* _What you are asked to do_:
For the listing below, work out how many lines hold the word "example" and give that number by itself.

* _Records supplied_:
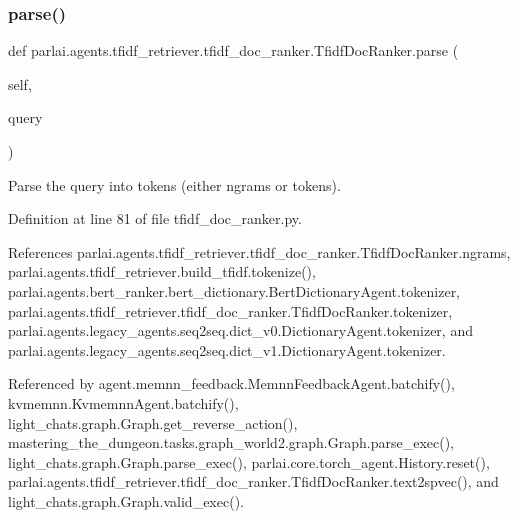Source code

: \subsubsection{\texorpdfstring{parse()}{parse()}}
{\footnotesize\ttfamily def parlai.\+agents.\+tfidf\+\_\+retriever.\+tfidf\+\_\+doc\+\_\+ranker.\+Tfidf\+Doc\+Ranker.\+parse (\begin{DoxyParamCaption}\item[{}]{self,  }\item[{}]{query }\end{DoxyParamCaption})}

\begin{DoxyVerb}Parse the query into tokens (either ngrams or tokens).\end{DoxyVerb}
 

Definition at line 81 of file tfidf\+\_\+doc\+\_\+ranker.\+py.



References parlai.\+agents.\+tfidf\+\_\+retriever.\+tfidf\+\_\+doc\+\_\+ranker.\+Tfidf\+Doc\+Ranker.\+ngrams, parlai.\+agents.\+tfidf\+\_\+retriever.\+build\+\_\+tfidf.\+tokenize(), parlai.\+agents.\+bert\+\_\+ranker.\+bert\+\_\+dictionary.\+Bert\+Dictionary\+Agent.\+tokenizer, parlai.\+agents.\+tfidf\+\_\+retriever.\+tfidf\+\_\+doc\+\_\+ranker.\+Tfidf\+Doc\+Ranker.\+tokenizer, parlai.\+agents.\+legacy\+\_\+agents.\+seq2seq.\+dict\+\_\+v0.\+Dictionary\+Agent.\+tokenizer, and parlai.\+agents.\+legacy\+\_\+agents.\+seq2seq.\+dict\+\_\+v1.\+Dictionary\+Agent.\+tokenizer.



Referenced by agent.\+memnn\+\_\+feedback.\+Memnn\+Feedback\+Agent.\+batchify(), kvmemnn.\+Kvmemnn\+Agent.\+batchify(), light\+\_\+chats.\+graph.\+Graph.\+get\+\_\+reverse\+\_\+action(), mastering\+\_\+the\+\_\+dungeon.\+tasks.\+graph\+\_\+world2.\+graph.\+Graph.\+parse\+\_\+exec(), light\+\_\+chats.\+graph.\+Graph.\+parse\+\_\+exec(), parlai.\+core.\+torch\+\_\+agent.\+History.\+reset(), parlai.\+agents.\+tfidf\+\_\+retriever.\+tfidf\+\_\+doc\+\_\+ranker.\+Tfidf\+Doc\+Ranker.\+text2spvec(), and light\+\_\+chats.\+graph.\+Graph.\+valid\+\_\+exec().

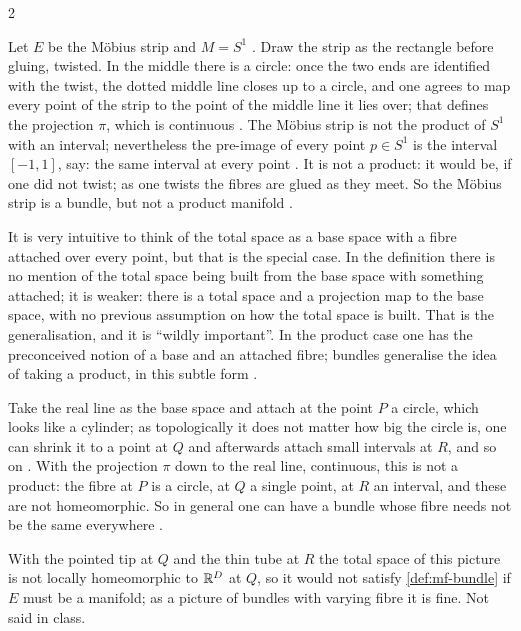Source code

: \begin{paracol}{2}
\begin{example}\label{ex:mf-moebius}
Let $E$ be the Möbius strip and $M=S^1$ . Draw the strip as the rectangle before gluing, twisted. In the middle there is a circle: once the two ends are identified with the twist, the dotted middle line closes up to a circle, and one agrees to map every point of the strip
to the point of the middle line it lies over; that defines the projection $\pi$, which is continuous . The Möbius strip is not the product of $S^1$ with an interval; nevertheless the
pre-image of every point $p\in S^1$ is the interval $[-1,1]$, say: the same interval at every point . It is not a product: it would be, if one did not twist; as one twists the fibres are glued as they meet.
So the Möbius strip is a bundle, but not a product manifold .
\end{example}
\begin{intuition}\label{int:mf-weaker}
It is very intuitive to think of the total space as a base space with a fibre attached over every point, but that is the special case. In the definition there is no mention of the total space being built from the base space with something attached;
it is weaker: there is a total space and a projection map to the base space, with no previous assumption on how the total space is built. That is the generalisation, and it is ``wildly important''. In the product case one has the preconceived notion of a base and
an attached fibre; bundles generalise the idea of taking a product, in this subtle form .
\end{intuition}

\begin{example}\label{ex:mf-varying}
Take the real line as the base space and attach at the point $P$ a circle, which looks like a cylinder; as topologically it does not matter how big the circle is, one can shrink it to a point at $Q$ and afterwards attach small intervals at $R$,
and so on . With the projection $\pi$ down to the real line, continuous, this is not a product: the fibre at $P$ is a circle, at $Q$ a single point, at $R$ an interval, and these are not homeomorphic. So in general one
can have a bundle whose fibre needs not be the same everywhere .
\end{example}
\begin{coursenote}
With the pointed tip at $Q$ and the thin tube at $R$ the total space of this picture is not locally homeomorphic to $\mathbb{R}^D$ at $Q$, so it would not satisfy \cref{def:mf-bundle} if $E$ must be a manifold; as a picture of bundles with varying fibre
it is fine. Not said in class.
\end{coursenote}


\end{paracol}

* _Final answer_:
4